What kind of action can those hunters expect this year? According to the Wildlife Resources Division game managers, it should mirror conditions from the previous 2024 action. For that reason, last year’s statistics can give us a hint of what it will be like to chase these birds across the Peach State in 2025.
In total the estimated number of hunters was 38,810, with those individuals harvesting 11,924 turkeys. That harvest number was an 11 percent increase from 2022, when the last end of season survey was conducted. Of the birds bagged, 793 or 7 percent were jakes.
Breaking down the harvest by region, the Piedmont was most productive having registered 37 percent of the turkeys killed. Next was the Upper Coastal Plain with 32 percent.
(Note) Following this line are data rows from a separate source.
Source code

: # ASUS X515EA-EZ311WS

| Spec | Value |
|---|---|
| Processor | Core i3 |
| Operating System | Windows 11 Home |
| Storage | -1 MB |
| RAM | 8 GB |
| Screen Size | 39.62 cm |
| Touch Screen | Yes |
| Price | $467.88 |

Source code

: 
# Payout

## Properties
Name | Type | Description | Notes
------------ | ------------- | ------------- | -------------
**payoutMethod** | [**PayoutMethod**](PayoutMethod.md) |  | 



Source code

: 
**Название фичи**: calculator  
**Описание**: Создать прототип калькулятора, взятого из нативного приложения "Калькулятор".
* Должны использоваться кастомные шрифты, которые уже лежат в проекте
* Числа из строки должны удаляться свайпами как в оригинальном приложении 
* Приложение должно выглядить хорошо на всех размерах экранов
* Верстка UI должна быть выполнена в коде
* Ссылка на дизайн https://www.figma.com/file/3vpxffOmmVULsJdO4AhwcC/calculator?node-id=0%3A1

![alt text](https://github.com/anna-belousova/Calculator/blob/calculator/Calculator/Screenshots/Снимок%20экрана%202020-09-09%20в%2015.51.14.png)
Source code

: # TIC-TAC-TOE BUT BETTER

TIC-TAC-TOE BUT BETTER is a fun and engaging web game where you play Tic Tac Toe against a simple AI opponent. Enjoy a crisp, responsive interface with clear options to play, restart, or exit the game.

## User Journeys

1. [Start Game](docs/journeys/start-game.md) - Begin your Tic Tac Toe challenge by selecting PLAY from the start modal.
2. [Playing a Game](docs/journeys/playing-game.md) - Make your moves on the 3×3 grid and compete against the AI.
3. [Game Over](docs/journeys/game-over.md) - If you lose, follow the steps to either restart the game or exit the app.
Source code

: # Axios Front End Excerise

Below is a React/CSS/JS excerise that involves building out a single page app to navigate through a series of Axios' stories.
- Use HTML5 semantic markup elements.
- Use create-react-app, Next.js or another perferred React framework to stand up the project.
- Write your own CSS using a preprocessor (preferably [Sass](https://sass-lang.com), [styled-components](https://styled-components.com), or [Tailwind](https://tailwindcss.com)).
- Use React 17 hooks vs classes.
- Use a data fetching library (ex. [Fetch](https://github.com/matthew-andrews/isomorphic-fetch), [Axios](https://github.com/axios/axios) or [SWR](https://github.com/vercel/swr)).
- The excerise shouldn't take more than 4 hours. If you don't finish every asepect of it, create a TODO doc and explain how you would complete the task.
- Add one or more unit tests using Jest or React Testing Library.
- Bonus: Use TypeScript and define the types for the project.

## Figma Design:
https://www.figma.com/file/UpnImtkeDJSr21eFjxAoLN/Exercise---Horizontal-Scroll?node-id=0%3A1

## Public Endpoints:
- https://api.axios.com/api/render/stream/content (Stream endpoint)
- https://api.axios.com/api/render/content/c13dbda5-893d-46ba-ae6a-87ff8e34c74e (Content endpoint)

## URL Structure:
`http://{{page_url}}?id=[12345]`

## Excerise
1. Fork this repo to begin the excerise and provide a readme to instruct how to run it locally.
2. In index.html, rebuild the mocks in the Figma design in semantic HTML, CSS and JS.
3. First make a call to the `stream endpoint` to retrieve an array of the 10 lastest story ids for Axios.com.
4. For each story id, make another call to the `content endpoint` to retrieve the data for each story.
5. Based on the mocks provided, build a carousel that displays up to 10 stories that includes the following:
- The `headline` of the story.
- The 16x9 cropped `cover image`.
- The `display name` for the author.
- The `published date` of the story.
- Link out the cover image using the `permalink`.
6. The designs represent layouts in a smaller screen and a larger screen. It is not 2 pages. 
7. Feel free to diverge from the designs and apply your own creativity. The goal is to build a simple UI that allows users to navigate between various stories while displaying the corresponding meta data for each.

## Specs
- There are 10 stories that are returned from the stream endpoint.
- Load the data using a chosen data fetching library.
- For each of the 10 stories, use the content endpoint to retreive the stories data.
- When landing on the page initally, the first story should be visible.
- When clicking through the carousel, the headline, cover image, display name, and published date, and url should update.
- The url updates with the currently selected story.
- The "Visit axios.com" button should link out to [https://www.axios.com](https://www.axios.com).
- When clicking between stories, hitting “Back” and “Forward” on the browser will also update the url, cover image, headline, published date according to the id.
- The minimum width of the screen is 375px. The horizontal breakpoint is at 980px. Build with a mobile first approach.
From there, the percentages dropped. In the Lower Coastal Plain, just 14 percent of the harvest was taken, followed by 13 percent in Northwest Georgia’s Ridge and Valley Region. At the tail end of the pack, the Blue Ridge Mountains produced just 4 percent of the turkeys taken.
One concerning fact is that the Hunter Satisfaction was at just 63 percent, which was a sharp drop from previous seasons. That was based on hunters who described the 2024 season as Excellent, Good or Satisfactory.
The harvest on the state’s wildlife management areas was little changed from 2023. A total of 12,032 hunters made use of the WMAs, with a harvest of 706 gobblers. Of those 92 were jakes.
The percentage of hunters bagging a turkey was 5.9 percent, which was a 1 percent increase from the previous year. On the down side, hunter satisfaction among those using the WMAs was jus 52 percent.

Oddly enough, the top five WMAs for turkey harvest in 2024 were in either the Ridge and Valley or Blue Ridge Mountain regions of north Georgia.